Tellurian is Soen’s second release following 2012’s Cognitive. Stylistically they’re pretty much in the same ball-park as before, although the change of bass player has altered te dynamics with Stenberg a little less “in your face” and perhaps not quite as busy a player as the departed Di Giogio. The first single from the album and second track (following the short percussive, instrumental opener), Tabula Rasa, represents the music well. Melodic modern prog-metal, quite reminiscent of Tool, with hints of Opeth. The focus is on intricate, hypnotic drum patterns, interweaving with punchy bass and syncopated guitars – no self-indulgent solos to be found here and the result is both mesmerising and fresh in equal measures.

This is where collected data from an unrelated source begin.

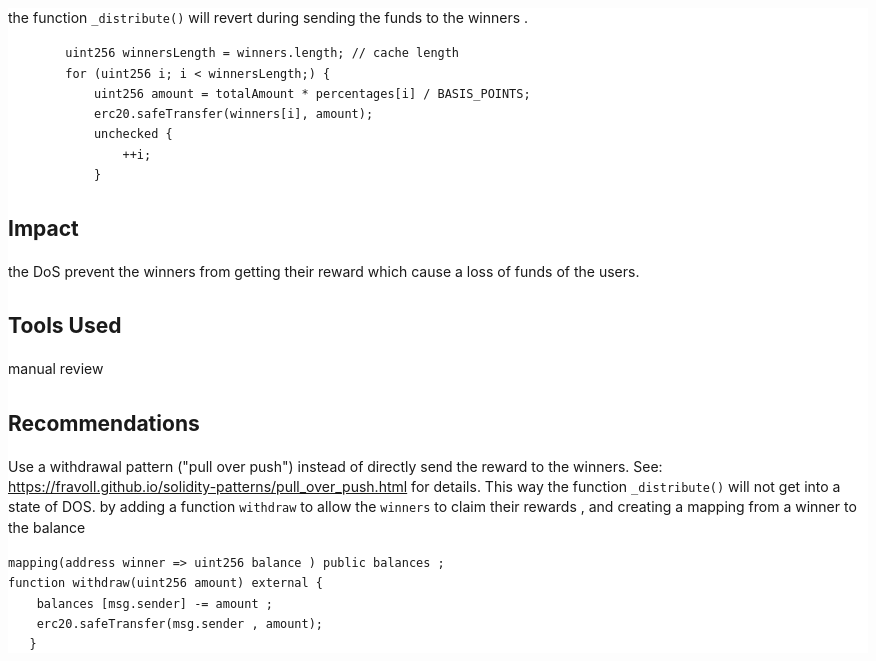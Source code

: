 the function `_distribute()` will revert during sending the funds to the winners . 
```
        uint256 winnersLength = winners.length; // cache length
        for (uint256 i; i < winnersLength;) {
            uint256 amount = totalAmount * percentages[i] / BASIS_POINTS;
            erc20.safeTransfer(winners[i], amount);
            unchecked {
                ++i;
            }
```

## Impact
the DoS prevent the winners from getting their reward which cause a loss of funds of the users.

## Tools Used
manual review 
## Recommendations
Use a withdrawal pattern ("pull over push") instead of directly send the reward to the winners. See: https://fravoll.github.io/solidity-patterns/pull_over_push.html for details. This way the function `_distribute()` will not get into a state of DOS.
by adding a function `withdraw` to allow the `winners` to claim their rewards , and creating a mapping from a winner to the balance 
```
mapping(address winner => uint256 balance ) public balances ; 
function withdraw(uint256 amount) external {
    balances [msg.sender] -= amount ;
    erc20.safeTransfer(msg.sender , amount); 
   }
```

Kuraman, wanders a bit deeper into math-metal territory and brings to mind some of the disjointed acrobatics of The Safety Fire, although in comparison with Cognitive, it has a less brutal approach, leaning more towards texture and atmosphere. After an initial heavy burst, The Words turns into the most beautiful, moody song, drenched with atmosphere. Ekelöf’s singing shines in this piece, backed up with some super guitar chordings and symphonic keys (bowed upright bass, perhaps?). Three weeks after hearing the album for the first time, this track is still playing repeat in my head – a great melody!

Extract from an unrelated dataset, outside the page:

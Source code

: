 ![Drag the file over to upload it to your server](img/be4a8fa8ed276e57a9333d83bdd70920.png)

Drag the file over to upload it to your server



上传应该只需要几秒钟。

Pluton and Ennui show quite some Opeth influence and although the former starts with a tremendous Tool vibe, the vocal style and melody in the verse are a dead-ringer for Mikael Åkerfeldt with a nice vocal harmony section towards the end – not the sort of thing you would normally expect and the only place they do this on the album. The latter has an introduction and instrumental breaks that could easily have come from Opeth’s Watershed album (makes me think very much of Hex Omega), deep and heavy guitars underpinned by furious drumming from Lopez. Martin Lopez, what a superb drummer he is, combining supreme technique with a human feel that’s so often lacking with many metal musicians. I do miss him from Opeth and it’s great to hear him in action again.
Koniskas and Void reprise the Tool feel, the later being adorned with more heavy Opeth references and despite running for eight and a half minutes, there’re still no solos to be found, just texture and strong melody. Things round-up with the longest cut on the album, The Other’s Fall. Syncopation to the fore once again with eastern-influenced riffing. Intricate and hypnotic, and best heard on headphones with the eyes closed, the closing minutes of the song bring to mind The Pattern by Jolly, similarly well-crated, modern prog-metal.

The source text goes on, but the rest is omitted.